#### Records to process ####

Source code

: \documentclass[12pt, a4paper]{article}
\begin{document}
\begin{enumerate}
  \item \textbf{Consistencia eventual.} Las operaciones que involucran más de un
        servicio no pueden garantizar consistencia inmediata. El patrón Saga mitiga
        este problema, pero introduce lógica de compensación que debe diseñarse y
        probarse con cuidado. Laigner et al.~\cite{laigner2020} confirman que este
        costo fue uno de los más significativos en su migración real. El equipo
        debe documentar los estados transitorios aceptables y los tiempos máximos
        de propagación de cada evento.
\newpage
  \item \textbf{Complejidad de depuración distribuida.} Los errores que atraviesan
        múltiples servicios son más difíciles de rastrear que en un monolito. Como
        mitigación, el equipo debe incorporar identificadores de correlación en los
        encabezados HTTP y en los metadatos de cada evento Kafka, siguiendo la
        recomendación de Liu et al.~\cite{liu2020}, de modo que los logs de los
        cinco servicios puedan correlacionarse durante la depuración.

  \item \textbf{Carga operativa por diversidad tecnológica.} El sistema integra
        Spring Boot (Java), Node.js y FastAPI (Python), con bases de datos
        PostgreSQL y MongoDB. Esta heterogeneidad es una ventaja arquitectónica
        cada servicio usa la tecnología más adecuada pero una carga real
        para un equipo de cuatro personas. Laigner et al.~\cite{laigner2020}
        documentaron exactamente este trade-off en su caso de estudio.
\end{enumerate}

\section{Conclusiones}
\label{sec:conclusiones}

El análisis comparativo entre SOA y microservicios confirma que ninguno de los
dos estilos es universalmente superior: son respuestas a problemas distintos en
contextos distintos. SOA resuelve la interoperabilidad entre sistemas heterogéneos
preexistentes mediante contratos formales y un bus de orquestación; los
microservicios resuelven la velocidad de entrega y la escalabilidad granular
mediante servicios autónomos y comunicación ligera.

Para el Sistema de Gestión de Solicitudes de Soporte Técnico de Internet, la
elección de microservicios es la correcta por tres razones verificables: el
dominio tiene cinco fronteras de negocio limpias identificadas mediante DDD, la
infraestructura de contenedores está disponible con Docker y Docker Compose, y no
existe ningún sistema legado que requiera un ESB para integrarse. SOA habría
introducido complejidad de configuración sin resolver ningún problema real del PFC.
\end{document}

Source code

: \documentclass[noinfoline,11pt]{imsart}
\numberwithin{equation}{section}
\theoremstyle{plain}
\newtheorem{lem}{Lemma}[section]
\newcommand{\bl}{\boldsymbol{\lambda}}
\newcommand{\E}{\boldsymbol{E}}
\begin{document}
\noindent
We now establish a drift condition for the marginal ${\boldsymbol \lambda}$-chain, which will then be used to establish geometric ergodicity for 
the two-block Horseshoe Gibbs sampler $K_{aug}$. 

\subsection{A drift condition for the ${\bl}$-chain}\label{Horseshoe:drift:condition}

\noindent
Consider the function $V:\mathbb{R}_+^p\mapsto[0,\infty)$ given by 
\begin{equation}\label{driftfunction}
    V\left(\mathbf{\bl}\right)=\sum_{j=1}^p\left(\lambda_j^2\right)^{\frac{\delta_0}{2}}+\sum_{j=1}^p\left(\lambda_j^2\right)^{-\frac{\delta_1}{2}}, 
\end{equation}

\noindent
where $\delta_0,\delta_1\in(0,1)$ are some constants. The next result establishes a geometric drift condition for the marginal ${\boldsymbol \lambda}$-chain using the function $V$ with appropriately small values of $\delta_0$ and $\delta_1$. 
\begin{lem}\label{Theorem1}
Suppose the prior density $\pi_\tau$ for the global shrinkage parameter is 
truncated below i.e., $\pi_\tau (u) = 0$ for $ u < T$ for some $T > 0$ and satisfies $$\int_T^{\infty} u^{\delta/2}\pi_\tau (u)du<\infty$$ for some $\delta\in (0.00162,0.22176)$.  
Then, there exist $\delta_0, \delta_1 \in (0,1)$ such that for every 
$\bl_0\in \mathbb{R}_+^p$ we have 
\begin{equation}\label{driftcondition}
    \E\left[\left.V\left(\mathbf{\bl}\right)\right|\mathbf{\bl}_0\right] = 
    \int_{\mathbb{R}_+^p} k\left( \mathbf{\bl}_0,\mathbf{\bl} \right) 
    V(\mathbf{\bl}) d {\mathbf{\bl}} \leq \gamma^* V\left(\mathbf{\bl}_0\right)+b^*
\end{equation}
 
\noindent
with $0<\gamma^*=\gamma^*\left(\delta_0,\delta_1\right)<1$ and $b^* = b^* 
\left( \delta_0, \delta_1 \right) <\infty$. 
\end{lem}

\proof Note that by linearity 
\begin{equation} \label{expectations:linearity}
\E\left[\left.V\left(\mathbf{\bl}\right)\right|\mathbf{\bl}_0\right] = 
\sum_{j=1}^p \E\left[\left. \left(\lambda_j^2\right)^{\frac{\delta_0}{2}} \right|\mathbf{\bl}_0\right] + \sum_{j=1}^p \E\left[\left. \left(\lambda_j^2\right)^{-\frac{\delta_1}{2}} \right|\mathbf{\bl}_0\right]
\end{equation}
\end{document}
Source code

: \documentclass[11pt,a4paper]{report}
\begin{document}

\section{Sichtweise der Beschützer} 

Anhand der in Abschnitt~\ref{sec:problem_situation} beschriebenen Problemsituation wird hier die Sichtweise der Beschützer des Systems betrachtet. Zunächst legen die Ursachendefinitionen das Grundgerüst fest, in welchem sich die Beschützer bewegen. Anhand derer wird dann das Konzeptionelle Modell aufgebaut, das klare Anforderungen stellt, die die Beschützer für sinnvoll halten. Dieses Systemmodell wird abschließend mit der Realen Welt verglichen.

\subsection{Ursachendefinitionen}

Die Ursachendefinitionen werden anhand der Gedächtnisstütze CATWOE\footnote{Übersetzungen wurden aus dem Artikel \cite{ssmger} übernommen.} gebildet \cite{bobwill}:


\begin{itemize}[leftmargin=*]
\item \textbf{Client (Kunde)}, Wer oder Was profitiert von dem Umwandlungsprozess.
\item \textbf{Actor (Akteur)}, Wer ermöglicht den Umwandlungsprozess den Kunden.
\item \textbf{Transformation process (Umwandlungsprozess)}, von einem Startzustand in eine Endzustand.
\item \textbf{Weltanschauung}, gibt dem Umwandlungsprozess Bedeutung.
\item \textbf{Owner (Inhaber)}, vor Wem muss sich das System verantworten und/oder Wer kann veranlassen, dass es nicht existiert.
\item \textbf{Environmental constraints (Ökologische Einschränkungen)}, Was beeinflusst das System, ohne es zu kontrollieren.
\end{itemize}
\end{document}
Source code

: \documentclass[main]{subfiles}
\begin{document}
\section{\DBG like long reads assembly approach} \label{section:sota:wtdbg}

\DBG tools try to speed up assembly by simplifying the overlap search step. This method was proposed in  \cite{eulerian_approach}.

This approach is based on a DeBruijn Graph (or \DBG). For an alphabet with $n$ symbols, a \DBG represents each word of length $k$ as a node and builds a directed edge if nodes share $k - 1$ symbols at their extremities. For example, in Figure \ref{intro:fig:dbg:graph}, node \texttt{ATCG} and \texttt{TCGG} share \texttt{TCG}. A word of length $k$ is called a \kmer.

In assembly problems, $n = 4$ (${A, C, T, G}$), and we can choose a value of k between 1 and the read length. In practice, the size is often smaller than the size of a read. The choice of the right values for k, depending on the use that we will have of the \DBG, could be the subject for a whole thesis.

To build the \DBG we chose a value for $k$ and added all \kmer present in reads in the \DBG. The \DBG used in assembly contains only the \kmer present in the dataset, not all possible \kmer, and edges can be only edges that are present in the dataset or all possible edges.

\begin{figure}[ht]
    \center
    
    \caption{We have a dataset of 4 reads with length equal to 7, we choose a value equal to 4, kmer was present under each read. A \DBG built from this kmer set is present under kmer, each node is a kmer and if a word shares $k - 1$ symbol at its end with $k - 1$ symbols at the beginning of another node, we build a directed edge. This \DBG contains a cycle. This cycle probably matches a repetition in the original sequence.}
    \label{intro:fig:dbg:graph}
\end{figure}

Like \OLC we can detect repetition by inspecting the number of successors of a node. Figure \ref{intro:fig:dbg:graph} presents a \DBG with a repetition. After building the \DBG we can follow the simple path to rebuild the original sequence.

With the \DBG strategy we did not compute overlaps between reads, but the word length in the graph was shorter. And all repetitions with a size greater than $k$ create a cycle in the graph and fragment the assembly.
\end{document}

####

Check the material above line by line, and give only the number of lines holding the string "values".

(Task answer) 2